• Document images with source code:
====
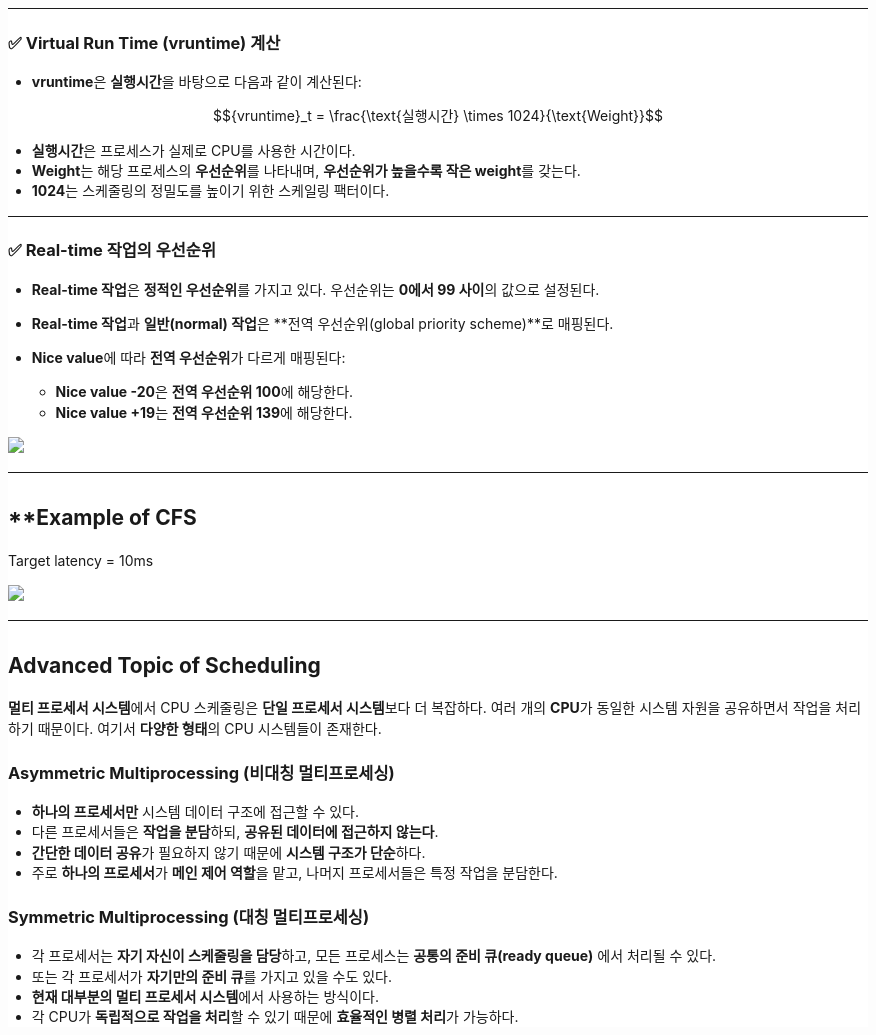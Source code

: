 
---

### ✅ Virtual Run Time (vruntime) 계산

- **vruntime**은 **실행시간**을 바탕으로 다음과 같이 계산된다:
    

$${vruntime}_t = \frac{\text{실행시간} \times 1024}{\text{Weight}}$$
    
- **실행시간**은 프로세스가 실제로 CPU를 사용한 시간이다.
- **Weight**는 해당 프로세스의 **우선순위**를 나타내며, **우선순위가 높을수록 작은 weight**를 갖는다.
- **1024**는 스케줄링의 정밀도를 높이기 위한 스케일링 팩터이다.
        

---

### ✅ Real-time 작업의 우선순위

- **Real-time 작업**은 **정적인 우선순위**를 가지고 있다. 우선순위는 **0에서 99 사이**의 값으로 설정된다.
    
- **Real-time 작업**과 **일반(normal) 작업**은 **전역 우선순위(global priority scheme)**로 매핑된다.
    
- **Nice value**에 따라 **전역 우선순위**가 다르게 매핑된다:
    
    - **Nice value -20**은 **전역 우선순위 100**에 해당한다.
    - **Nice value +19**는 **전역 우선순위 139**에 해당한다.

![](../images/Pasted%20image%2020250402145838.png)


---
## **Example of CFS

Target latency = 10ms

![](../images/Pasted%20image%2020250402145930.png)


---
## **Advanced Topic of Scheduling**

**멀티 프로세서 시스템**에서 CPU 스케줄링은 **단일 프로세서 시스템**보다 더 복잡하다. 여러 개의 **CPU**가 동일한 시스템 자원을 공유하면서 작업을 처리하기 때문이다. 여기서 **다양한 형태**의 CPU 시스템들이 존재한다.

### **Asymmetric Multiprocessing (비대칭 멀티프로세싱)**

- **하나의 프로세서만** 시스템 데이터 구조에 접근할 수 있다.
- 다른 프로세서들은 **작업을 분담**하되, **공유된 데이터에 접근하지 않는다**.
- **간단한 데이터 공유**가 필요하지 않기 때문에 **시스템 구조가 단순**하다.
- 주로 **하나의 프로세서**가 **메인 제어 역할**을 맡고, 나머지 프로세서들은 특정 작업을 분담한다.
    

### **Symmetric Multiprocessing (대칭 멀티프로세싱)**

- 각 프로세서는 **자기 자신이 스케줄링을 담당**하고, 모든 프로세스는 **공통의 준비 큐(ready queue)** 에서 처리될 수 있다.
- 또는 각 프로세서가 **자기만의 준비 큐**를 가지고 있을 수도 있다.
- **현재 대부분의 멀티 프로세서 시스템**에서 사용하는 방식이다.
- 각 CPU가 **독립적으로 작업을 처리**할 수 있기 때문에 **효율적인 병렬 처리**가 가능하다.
====
Leaving the pictures aside, repeat the data above exactly.

• EXERCISE OUTPUT:
Source code

: 
---

### ✅ Virtual Run Time (vruntime) 계산

- **vruntime**은 **실행시간**을 바탕으로 다음과 같이 계산된다:
    

$${vruntime}_t = \frac{\text{실행시간} \times 1024}{\text{Weight}}$$
    
- **실행시간**은 프로세스가 실제로 CPU를 사용한 시간이다.
- **Weight**는 해당 프로세스의 **우선순위**를 나타내며, **우선순위가 높을수록 작은 weight**를 갖는다.
- **1024**는 스케줄링의 정밀도를 높이기 위한 스케일링 팩터이다.
        

---

### ✅ Real-time 작업의 우선순위

- **Real-time 작업**은 **정적인 우선순위**를 가지고 있다. 우선순위는 **0에서 99 사이**의 값으로 설정된다.
    
- **Real-time 작업**과 **일반(normal) 작업**은 **전역 우선순위(global priority scheme)**로 매핑된다.
    
- **Nice value**에 따라 **전역 우선순위**가 다르게 매핑된다:
    
    - **Nice value -20**은 **전역 우선순위 100**에 해당한다.
    - **Nice value +19**는 **전역 우선순위 139**에 해당한다.

![](../images/Pasted%20image%2020250402145838.png)


---
## **Example of CFS

Target latency = 10ms

![](../images/Pasted%20image%2020250402145930.png)


---
## **Advanced Topic of Scheduling**

**멀티 프로세서 시스템**에서 CPU 스케줄링은 **단일 프로세서 시스템**보다 더 복잡하다. 여러 개의 **CPU**가 동일한 시스템 자원을 공유하면서 작업을 처리하기 때문이다. 여기서 **다양한 형태**의 CPU 시스템들이 존재한다.

### **Asymmetric Multiprocessing (비대칭 멀티프로세싱)**

- **하나의 프로세서만** 시스템 데이터 구조에 접근할 수 있다.
- 다른 프로세서들은 **작업을 분담**하되, **공유된 데이터에 접근하지 않는다**.
- **간단한 데이터 공유**가 필요하지 않기 때문에 **시스템 구조가 단순**하다.
- 주로 **하나의 프로세서**가 **메인 제어 역할**을 맡고, 나머지 프로세서들은 특정 작업을 분담한다.
    

### **Symmetric Multiprocessing (대칭 멀티프로세싱)**

- 각 프로세서는 **자기 자신이 스케줄링을 담당**하고, 모든 프로세스는 **공통의 준비 큐(ready queue)** 에서 처리될 수 있다.
- 또는 각 프로세서가 **자기만의 준비 큐**를 가지고 있을 수도 있다.
- **현재 대부분의 멀티 프로세서 시스템**에서 사용하는 방식이다.
- 각 CPU가 **독립적으로 작업을 처리**할 수 있기 때문에 **효율적인 병렬 처리**가 가능하다.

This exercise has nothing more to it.